- What this task involves
Return the lines below that contain "Elisa".

- Extracted records
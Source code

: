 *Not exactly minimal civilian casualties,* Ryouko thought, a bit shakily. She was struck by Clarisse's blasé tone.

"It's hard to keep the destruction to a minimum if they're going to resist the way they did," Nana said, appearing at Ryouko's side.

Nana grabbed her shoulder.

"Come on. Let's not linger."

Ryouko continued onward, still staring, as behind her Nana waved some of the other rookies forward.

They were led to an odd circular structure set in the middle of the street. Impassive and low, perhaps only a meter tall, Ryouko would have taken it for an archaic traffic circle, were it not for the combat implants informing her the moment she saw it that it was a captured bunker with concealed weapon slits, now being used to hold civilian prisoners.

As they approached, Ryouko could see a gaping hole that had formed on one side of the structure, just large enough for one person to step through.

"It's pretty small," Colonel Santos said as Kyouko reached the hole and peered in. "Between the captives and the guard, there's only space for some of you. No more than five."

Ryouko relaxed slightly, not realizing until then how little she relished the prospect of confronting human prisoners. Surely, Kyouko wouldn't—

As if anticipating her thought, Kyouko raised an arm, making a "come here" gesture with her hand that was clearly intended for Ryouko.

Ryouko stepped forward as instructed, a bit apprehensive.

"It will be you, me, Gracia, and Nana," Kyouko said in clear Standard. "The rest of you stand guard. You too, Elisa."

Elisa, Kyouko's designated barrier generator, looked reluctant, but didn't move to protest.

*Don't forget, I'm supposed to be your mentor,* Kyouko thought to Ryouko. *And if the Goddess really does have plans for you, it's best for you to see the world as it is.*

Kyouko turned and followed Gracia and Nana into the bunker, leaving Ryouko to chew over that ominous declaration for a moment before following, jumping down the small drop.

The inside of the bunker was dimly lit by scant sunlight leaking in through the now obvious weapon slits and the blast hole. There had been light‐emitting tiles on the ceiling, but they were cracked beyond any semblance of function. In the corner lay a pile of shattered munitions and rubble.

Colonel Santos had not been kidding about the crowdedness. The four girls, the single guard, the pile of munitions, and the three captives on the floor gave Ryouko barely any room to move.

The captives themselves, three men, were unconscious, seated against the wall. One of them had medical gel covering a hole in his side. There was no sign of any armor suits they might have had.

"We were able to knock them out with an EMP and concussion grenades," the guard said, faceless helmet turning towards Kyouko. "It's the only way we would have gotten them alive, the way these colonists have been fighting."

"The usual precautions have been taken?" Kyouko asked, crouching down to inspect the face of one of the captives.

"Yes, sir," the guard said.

- Task answer
"It will be you, me, Gracia, and Nana," Kyouko said in clear Standard. "The rest of you stand guard. You too, Elisa."
Elisa, Kyouko's designated barrier generator, looked reluctant, but didn't move to protest.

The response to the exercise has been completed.